◆ **WHAT YOU SHOULD DO**
Please output all the entries word for word, without the pictures.

(Beginning of INPUT DATA)

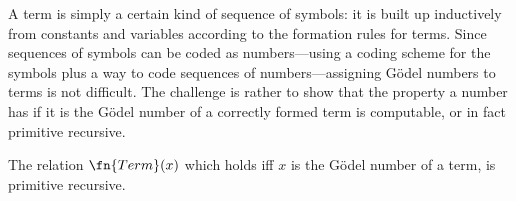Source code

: \documentclass[../../include/open-logic-section]{subfiles}
\begin{document}

\begin{explain}
A term is simply a certain kind of sequence of symbols: it is built up
inductively from constants and variables according to the formation
rules for terms.  Since sequences of symbols can be coded as
numbers---using a coding scheme for the symbols plus a way to code
sequences of numbers---assigning G\"odel numbers to terms is not
difficult.  The challenge is rather to show that the property a number
has if it is the G\"odel number of a correctly formed term is
computable, or in fact primitive recursive.
\end{explain}

\begin{prop}
The relation $\fn{Term}(x)$ which holds iff $x$ is the G\"odel number
of a term, is primitive recursive.
\end{prop}
\end{document}
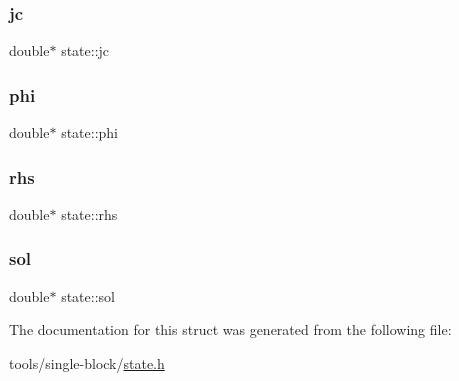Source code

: \mbox{\label{structstate_a4d5cdf77138b2c40a0bf0ada34b56e28}} 
\subsubsection{\texorpdfstring{jc}{jc}}
{\footnotesize\ttfamily double$\ast$ state\+::jc}

\mbox{\label{structstate_a093d6660cfdace12931fbf71916f1219}} 
\subsubsection{\texorpdfstring{phi}{phi}}
{\footnotesize\ttfamily double$\ast$ state\+::phi}

\mbox{\label{structstate_af7c4d54188350e15b8c810650d8e5fde}} 
\subsubsection{\texorpdfstring{rhs}{rhs}}
{\footnotesize\ttfamily double$\ast$ state\+::rhs}

\mbox{\label{structstate_a21f26bbebef43d95673250899d3bcda8}} 
\subsubsection{\texorpdfstring{sol}{sol}}
{\footnotesize\ttfamily double$\ast$ state\+::sol}



The documentation for this struct was generated from the following file\+:\begin{DoxyCompactItemize}
\item 
tools/single-\/block/\mbox{\hyperlink{state_8h}{state.\+h}}\end{DoxyCompactItemize}
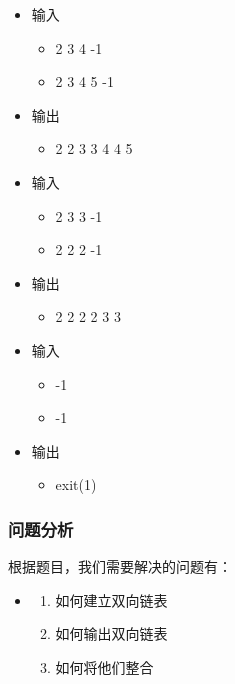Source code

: \documentclass[UTF8]{ctexart}
\begin{document}
\begin{itemize}
    \item 输入
        \begin{itemize}
            \item[ ]2 3 4 -1
            \item[ ]2 3 4 5 -1
        \end{itemize}
    \item 输出
    \begin{itemize}
        \item[ ] 2 2 3 3 4 4 5
    \end{itemize}

        \item 输入
        \begin{itemize}
            \item[ ]2 3 3 -1
            \item[ ]2 2 2 -1
        \end{itemize}
    \item 输出
    \begin{itemize}
        \item[ ] 2 2 2 2 3 3
    \end{itemize}

    \item 输入
    \begin{itemize}
        \item[ ]-1
        \item[ ]-1
    \end{itemize}
    \item 输出
    \begin{itemize}
        \item[ ] exit(1)
    \end{itemize}
\end{itemize}
	
	\subsubsection{问题分析}
	\indent 根据题目，我们需要解决的问题有：
	\begin{itemize}
	\item[ ]
	\begin{enumerate}
    \item 如何建立双向链表
    \item 如何输出双向链表
    \item 如何将他们整合
	\end{enumerate}
	\end{itemize}	
	
\end{document}
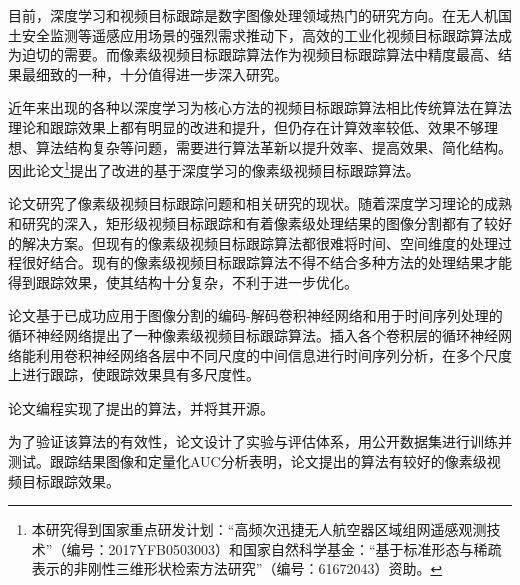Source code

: 
\begin{cabstract}
	目前，深度学习和视频目标跟踪是数字图像处理领域热门的研究方向。在无人机国土安全监测等遥感应用场景的强烈需求推动下，高效的工业化视频目标跟踪算法成为迫切的需要。而像素级视频目标跟踪算法作为视频目标跟踪算法中精度最高、结果最细致的一种，十分值得进一步深入研究。
	\par
	近年来出现的各种以深度学习为核心方法的视频目标跟踪算法相比传统算法在算法理论和跟踪效果上都有明显的改进和提升，但仍存在计算效率较低、效果不够理想、算法结构复杂等问题，需要进行算法革新以提升效率、提高效果、简化结构。因此论文\footnote{本研究得到国家重点研发计划：“高频次迅捷无人航空器区域组网遥感观测技术”（编号：2017YFB0503003）和国家自然科学基金：“基于标准形态与稀疏表示的非刚性三维形状检索方法研究”（编号：61672043）资助。}提出了改进的基于深度学习的像素级视频目标跟踪算法。
	\par
	论文研究了像素级视频目标跟踪问题和相关研究的现状。随着深度学习理论的成熟和研究的深入，矩形级视频目标跟踪和有着像素级处理结果的图像分割都有了较好的解决方案。但现有的像素级视频目标跟踪算法都很难将时间、空间维度的处理过程很好结合。现有的像素级视频目标跟踪算法不得不结合多种方法的处理结果才能得到跟踪效果，使其结构十分复杂，不利于进一步优化。
	\par
	论文基于已成功应用于图像分割的编码-解码卷积神经网络和用于时间序列处理的循环神经网络提出了一种像素级视频目标跟踪算法。插入各个卷积层的循环神经网络能利用卷积神经网络各层中不同尺度的中间信息进行时间序列分析，在多个尺度上进行跟踪，使跟踪效果具有多尺度性。
	\par
	论文编程实现了提出的算法，并将其开源。
	\par
	为了验证该算法的有效性，论文设计了实验与评估体系，用公开数据集进行训练并测试。跟踪结果图像和定量化AUC分析表明，论文提出的算法有较好的像素级视频目标跟踪效果。
\end{cabstract}

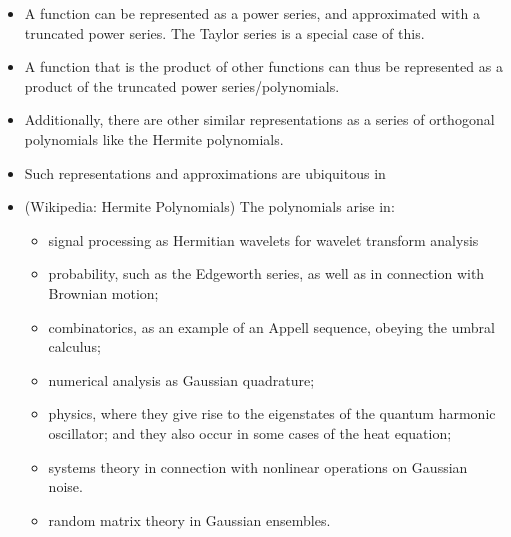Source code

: \documentclass{article}
\renewcommand{\_}{\ifincsname_\else\legacyunderscore\fi}
\begin{document}
        \begin{itemize}
            \item A function can be represented as a power series, and approximated with a truncated power series.  The Taylor series is a special case of this.
            \item A function that is the product of other functions can thus be represented as a product of the truncated power series/polynomials.
            \item Additionally, there are other similar representations as a series of orthogonal polynomials like the Hermite polynomials.
            \item Such representations and approximations are ubiquitous in
            \item (Wikipedia: Hermite Polynomials) The polynomials arise in:
                \begin{itemize}
                    \item signal processing as Hermitian wavelets for wavelet transform analysis
                    \item probability, such as the Edgeworth series, as well as in connection with Brownian motion;
                    \item combinatorics, as an example of an Appell sequence, obeying the umbral calculus;
                    \item numerical analysis as Gaussian quadrature;
                    \item physics, where they give rise to the eigenstates of the quantum harmonic oscillator; and they also occur in some cases of the heat equation;
                    \item systems theory in connection with nonlinear operations on Gaussian noise.
                    \item random matrix theory in Gaussian ensembles.
                \end{itemize}
        \end{itemize}

\printbibliography
\end{document}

(End of INPUT DATA)

◆ **TASK RESULT**
Source code

: \documentclass[../../include/open-logic-section]{subfiles}
\begin{document}

\begin{explain}
A term is simply a certain kind of sequence of symbols: it is built up
inductively from constants and variables according to the formation
rules for terms.  Since sequences of symbols can be coded as
numbers---using a coding scheme for the symbols plus a way to code
sequences of numbers---assigning G\"odel numbers to terms is not
difficult.  The challenge is rather to show that the property a number
has if it is the G\"odel number of a correctly formed term is
computable, or in fact primitive recursive.
\end{explain}

\begin{prop}
The relation $\fn{Term}(x)$ which holds iff $x$ is the G\"odel number
of a term, is primitive recursive.
\end{prop}
\end{document}
Source code

: \mbox{\label{structstate_a4d5cdf77138b2c40a0bf0ada34b56e28}} 
\subsubsection{\texorpdfstring{jc}{jc}}
{\footnotesize\ttfamily double$\ast$ state\+::jc}

\mbox{\label{structstate_a093d6660cfdace12931fbf71916f1219}} 
\subsubsection{\texorpdfstring{phi}{phi}}
{\footnotesize\ttfamily double$\ast$ state\+::phi}

\mbox{\label{structstate_af7c4d54188350e15b8c810650d8e5fde}} 
\subsubsection{\texorpdfstring{rhs}{rhs}}
{\footnotesize\ttfamily double$\ast$ state\+::rhs}

\mbox{\label{structstate_a21f26bbebef43d95673250899d3bcda8}} 
\subsubsection{\texorpdfstring{sol}{sol}}
{\footnotesize\ttfamily double$\ast$ state\+::sol}



The documentation for this struct was generated from the following file\+:\begin{DoxyCompactItemize}
\item 
tools/single-\/block/\mbox{\hyperlink{state_8h}{state.\+h}}\end{DoxyCompactItemize}
Source code

: \documentclass[UTF8]{ctexart}
\begin{document}
\begin{itemize}
    \item 输入
        \begin{itemize}
            \item[ ]2 3 4 -1
            \item[ ]2 3 4 5 -1
        \end{itemize}
    \item 输出
    \begin{itemize}
        \item[ ] 2 2 3 3 4 4 5
    \end{itemize}

        \item 输入
        \begin{itemize}
            \item[ ]2 3 3 -1
            \item[ ]2 2 2 -1
        \end{itemize}
    \item 输出
    \begin{itemize}
        \item[ ] 2 2 2 2 3 3
    \end{itemize}

    \item 输入
    \begin{itemize}
        \item[ ]-1
        \item[ ]-1
    \end{itemize}
    \item 输出
    \begin{itemize}
        \item[ ] exit(1)
    \end{itemize}
\end{itemize}
	
	\subsubsection{问题分析}
	\indent 根据题目，我们需要解决的问题有：
	\begin{itemize}
	\item[ ]
	\begin{enumerate}
    \item 如何建立双向链表
    \item 如何输出双向链表
    \item 如何将他们整合
	\end{enumerate}
	\end{itemize}	
	
\end{document}
Source code

: 
\begin{cabstract}
	目前，深度学习和视频目标跟踪是数字图像处理领域热门的研究方向。在无人机国土安全监测等遥感应用场景的强烈需求推动下，高效的工业化视频目标跟踪算法成为迫切的需要。而像素级视频目标跟踪算法作为视频目标跟踪算法中精度最高、结果最细致的一种，十分值得进一步深入研究。
	\par
	近年来出现的各种以深度学习为核心方法的视频目标跟踪算法相比传统算法在算法理论和跟踪效果上都有明显的改进和提升，但仍存在计算效率较低、效果不够理想、算法结构复杂等问题，需要进行算法革新以提升效率、提高效果、简化结构。因此论文\footnote{本研究得到国家重点研发计划：“高频次迅捷无人航空器区域组网遥感观测技术”（编号：2017YFB0503003）和国家自然科学基金：“基于标准形态与稀疏表示的非刚性三维形状检索方法研究”（编号：61672043）资助。}提出了改进的基于深度学习的像素级视频目标跟踪算法。
	\par
	论文研究了像素级视频目标跟踪问题和相关研究的现状。随着深度学习理论的成熟和研究的深入，矩形级视频目标跟踪和有着像素级处理结果的图像分割都有了较好的解决方案。但现有的像素级视频目标跟踪算法都很难将时间、空间维度的处理过程很好结合。现有的像素级视频目标跟踪算法不得不结合多种方法的处理结果才能得到跟踪效果，使其结构十分复杂，不利于进一步优化。
	\par
	论文基于已成功应用于图像分割的编码-解码卷积神经网络和用于时间序列处理的循环神经网络提出了一种像素级视频目标跟踪算法。插入各个卷积层的循环神经网络能利用卷积神经网络各层中不同尺度的中间信息进行时间序列分析，在多个尺度上进行跟踪，使跟踪效果具有多尺度性。
	\par
	论文编程实现了提出的算法，并将其开源。
	\par
	为了验证该算法的有效性，论文设计了实验与评估体系，用公开数据集进行训练并测试。跟踪结果图像和定量化AUC分析表明，论文提出的算法有较好的像素级视频目标跟踪效果。
\end{cabstract}

Source code

: \documentclass{article}
\renewcommand{\_}{\ifincsname_\else\legacyunderscore\fi}
\begin{document}
        \begin{itemize}
            \item A function can be represented as a power series, and approximated with a truncated power series.  The Taylor series is a special case of this.
            \item A function that is the product of other functions can thus be represented as a product of the truncated power series/polynomials.
            \item Additionally, there are other similar representations as a series of orthogonal polynomials like the Hermite polynomials.
            \item Such representations and approximations are ubiquitous in
            \item (Wikipedia: Hermite Polynomials) The polynomials arise in:
                \begin{itemize}
                    \item signal processing as Hermitian wavelets for wavelet transform analysis
                    \item probability, such as the Edgeworth series, as well as in connection with Brownian motion;
                    \item combinatorics, as an example of an Appell sequence, obeying the umbral calculus;
                    \item numerical analysis as Gaussian quadrature;
                    \item physics, where they give rise to the eigenstates of the quantum harmonic oscillator; and they also occur in some cases of the heat equation;
                    \item systems theory in connection with nonlinear operations on Gaussian noise.
                    \item random matrix theory in Gaussian ensembles.
                \end{itemize}
        \end{itemize}

\printbibliography
\end{document}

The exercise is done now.